Saber perder é, portanto, um comportamento "contraditório", onde esforço e expectativas não compartilham de uma mesma realidade. A conexão entre uma busca com fé e a gratidão por um resultado é obtida por uma atitude de vida muito especial.

(texto publicado na edição de abril da Revista da Sexta)

Colagem

“Que é a tolerância?
É o apanágio da humanidade. Estamos todos empedernidos de debilidades e erros; perdoemo-nos reciprocamente nossas tolices, é a primeira lei da natureza.” (Voltaire, em Dicionário Filosófico)

O diabo são os outros!

O diabo são os outros?

O diabo sou eu! Nada do que é humano me é estranho. Dentro do meu coração está o ódio, a intolerância, a violência, o egoísmo; meu coração abriga todos os assassinatos, todos os crimes, todas as vilanias já cometidas pela humanidade. No entanto, nem eu, nem a maioria de meus pares humanos, transformamos em ato todas as maldades que nossos corações abrigam. Difícil dizer os motivos dessa aparente nobreza, talvez quase sempre uma mistura de motivos dignos e mesquinhos. Difícil julgar quem atravessou a linha, difícil julgar os monstros dos jornais; afinal, se procuro bem, são meus monstros.

Não julgueis! Quem nunca pecou que atire a primeira pedra! Quem sabe, realmente, o que fará amanhã quem cometeu um crime ontem? E o que fará amanhã esse que hoje se abaixa para apanhar a pedra? E o que fariam ambos em outras condições?

Não julgar não significa que não lutemos pelo que chamamos de Justiça, uma tentativa pragmática de proteger as pessoas, de conter o mal nas ruas com medidas eficientes de vigilância, julgamento e aplicação de penas.

Não julgar não significa perder a bússola, a orientação pelo bem, mas reconhecer que se precisamos de bússola, de orientação, é porque temos também dificuldade para seguir no rumo certo.

Não julgar significa não linchar, não apedrejar, não torturar, não abandonar, não excluir e dividir mais do que as paredes inevitáveis das prisões, das casas, dos medos e desejos.

Não julgar significa não cair na tentação que diz: “você solta seus demônios, então eu solto os meus!” E juntos transformamos o mundo num inferno.

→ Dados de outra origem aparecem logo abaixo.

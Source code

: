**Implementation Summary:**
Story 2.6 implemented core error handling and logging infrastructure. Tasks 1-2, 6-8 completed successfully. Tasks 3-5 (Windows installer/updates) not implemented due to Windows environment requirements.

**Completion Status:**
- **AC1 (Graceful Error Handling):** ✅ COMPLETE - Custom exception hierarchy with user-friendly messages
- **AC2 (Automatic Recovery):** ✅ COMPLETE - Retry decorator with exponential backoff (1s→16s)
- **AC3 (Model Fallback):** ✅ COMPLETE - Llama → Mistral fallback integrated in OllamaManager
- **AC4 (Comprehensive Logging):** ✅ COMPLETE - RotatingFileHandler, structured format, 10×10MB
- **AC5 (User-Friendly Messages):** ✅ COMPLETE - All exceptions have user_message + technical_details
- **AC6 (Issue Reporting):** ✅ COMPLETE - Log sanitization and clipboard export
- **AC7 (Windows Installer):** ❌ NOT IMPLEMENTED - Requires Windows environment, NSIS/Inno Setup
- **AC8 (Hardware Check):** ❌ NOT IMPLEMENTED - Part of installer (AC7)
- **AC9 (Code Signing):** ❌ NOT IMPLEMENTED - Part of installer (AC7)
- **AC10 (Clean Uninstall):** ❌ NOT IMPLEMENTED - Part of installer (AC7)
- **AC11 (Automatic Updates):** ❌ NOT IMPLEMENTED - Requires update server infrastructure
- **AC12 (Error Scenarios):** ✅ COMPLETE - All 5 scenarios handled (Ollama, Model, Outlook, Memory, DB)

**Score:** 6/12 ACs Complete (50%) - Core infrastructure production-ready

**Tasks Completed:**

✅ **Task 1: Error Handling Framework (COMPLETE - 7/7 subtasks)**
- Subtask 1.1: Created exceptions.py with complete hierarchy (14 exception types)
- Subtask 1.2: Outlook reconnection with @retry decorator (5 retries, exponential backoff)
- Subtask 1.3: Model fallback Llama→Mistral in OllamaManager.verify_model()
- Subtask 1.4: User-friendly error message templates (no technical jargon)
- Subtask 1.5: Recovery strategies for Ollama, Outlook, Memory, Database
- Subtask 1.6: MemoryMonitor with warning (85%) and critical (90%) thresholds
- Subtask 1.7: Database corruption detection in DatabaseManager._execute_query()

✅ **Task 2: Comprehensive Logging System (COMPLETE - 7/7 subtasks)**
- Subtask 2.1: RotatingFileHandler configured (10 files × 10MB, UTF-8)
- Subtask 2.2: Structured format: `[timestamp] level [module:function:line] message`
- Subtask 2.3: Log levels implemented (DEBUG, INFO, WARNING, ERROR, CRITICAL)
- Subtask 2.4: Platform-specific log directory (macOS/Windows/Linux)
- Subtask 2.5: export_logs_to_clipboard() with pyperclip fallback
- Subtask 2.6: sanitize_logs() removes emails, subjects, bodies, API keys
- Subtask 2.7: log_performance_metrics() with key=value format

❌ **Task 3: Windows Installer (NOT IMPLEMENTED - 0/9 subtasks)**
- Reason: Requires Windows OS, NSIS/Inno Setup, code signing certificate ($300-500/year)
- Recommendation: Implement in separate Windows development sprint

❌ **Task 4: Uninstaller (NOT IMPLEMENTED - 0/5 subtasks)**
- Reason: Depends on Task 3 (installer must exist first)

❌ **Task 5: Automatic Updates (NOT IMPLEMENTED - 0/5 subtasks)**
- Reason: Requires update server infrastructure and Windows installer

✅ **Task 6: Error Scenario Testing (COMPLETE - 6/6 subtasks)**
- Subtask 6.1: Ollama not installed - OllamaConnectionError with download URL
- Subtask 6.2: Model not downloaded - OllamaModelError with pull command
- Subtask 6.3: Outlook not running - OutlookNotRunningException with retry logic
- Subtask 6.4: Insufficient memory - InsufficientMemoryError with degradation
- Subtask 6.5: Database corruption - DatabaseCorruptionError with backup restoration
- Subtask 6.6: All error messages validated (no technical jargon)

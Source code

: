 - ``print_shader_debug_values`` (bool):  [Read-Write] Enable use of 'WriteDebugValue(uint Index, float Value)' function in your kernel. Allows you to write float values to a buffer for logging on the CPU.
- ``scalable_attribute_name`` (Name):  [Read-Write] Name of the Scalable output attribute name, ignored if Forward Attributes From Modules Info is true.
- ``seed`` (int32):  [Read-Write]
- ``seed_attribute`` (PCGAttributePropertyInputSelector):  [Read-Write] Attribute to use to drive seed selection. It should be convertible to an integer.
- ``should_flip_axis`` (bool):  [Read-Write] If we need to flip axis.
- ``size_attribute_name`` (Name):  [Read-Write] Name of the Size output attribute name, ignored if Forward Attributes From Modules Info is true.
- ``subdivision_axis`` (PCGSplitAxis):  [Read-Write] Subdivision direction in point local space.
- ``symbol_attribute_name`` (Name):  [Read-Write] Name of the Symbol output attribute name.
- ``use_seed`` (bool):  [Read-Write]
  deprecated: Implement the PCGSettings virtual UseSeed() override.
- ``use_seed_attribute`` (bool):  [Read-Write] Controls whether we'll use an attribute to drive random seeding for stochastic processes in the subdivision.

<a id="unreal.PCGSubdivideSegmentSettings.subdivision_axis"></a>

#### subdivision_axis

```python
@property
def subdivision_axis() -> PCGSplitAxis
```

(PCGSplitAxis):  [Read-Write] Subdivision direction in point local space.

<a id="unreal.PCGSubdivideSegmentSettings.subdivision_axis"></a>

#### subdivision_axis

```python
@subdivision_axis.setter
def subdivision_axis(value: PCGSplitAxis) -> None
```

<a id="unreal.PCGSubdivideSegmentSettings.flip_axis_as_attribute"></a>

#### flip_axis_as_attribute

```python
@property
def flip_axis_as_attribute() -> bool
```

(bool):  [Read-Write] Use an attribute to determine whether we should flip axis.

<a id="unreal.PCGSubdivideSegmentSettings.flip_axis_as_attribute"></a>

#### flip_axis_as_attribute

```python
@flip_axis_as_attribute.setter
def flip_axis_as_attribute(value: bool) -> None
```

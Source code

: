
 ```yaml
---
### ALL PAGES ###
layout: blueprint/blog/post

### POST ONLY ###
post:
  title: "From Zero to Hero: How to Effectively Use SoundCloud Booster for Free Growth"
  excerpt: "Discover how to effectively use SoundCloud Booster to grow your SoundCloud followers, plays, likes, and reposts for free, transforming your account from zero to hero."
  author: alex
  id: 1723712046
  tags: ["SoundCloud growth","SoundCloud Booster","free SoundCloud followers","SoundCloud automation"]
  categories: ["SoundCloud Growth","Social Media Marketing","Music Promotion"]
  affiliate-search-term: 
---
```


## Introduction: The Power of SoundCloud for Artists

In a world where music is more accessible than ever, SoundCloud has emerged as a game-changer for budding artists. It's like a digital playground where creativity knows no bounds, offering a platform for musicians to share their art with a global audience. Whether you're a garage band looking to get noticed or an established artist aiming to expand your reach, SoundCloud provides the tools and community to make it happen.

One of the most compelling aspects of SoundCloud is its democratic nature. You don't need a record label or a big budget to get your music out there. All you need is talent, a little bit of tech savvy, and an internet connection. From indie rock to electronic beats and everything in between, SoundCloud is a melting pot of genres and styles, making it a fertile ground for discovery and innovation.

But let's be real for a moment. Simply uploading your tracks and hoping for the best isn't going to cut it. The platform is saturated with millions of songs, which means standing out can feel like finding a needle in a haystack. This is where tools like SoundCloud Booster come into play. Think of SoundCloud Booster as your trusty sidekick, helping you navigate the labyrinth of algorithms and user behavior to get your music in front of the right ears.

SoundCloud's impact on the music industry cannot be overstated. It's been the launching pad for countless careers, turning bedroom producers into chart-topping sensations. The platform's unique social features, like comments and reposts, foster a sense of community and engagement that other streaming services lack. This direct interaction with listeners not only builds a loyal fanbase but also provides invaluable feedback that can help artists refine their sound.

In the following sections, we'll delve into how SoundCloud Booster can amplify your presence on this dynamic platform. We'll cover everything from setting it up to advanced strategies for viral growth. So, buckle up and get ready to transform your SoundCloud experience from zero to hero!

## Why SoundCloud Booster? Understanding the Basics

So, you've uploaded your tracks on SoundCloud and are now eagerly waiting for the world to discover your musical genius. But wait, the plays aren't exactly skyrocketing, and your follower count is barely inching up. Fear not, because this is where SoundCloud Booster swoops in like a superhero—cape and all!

Não julgar significa ter esperança. Esperar que além da luta entre o mal e o bem, que se trava no meu coração e nas ruas... além dessa agonia que consome o homem... mais fundo no coração de todo homem haja uma luz que pulsa na natureza e que pode ser revelada... uma luz que sinto em um breve momento de paz, deitado na grama à sombra de uma árvore.
(texto publicado na edição de maio da Revista da Sexta)

quarta-feira, 4 de novembro de 2009

Pela janela, a morte

Pare tudo. Bem perto da mesa onde trabalho uma senhora foi atropelada e morreu. Ouvi um grito e parei. Tive medo de ir à janela. Depois fui. Vi um ônibus azul; os passageiros saíam, olhavam para trás e se horrorizavam. A minha miopia e a copa da árvore não me deixavam ver o corpo estrangulado pela roda de trás do ônibus. Vi o movimento das pessoas, a chegada da polícia, dos bombeiros, e de uma espécie de grande papel laminado que serviu para enrolar o corpo e atenuar o horror da cena.


Diante do terrível fato de que uma senhora foi atropelada e morreu bem perto de mim, parece difícil acreditar que minha vida seguirá . E no entanto seguirá. Os jornalistas já transformam a morte em notícia, os agentes públicos registram a cena e retiram o corpo para outros trâmites. Logo sairá o ônibus azul e a rua será reaberta para o tráfego, esquecida daquela morte.

Livrai-me, ó Pai, de todo o mal. Livrai, acima de tudo, meus filhos de todo o mal. Mas, já que não tenho outra opção, seja feita vossa vontade.

Felizes os filhos, que não temem pelos pais, e mal temem por si.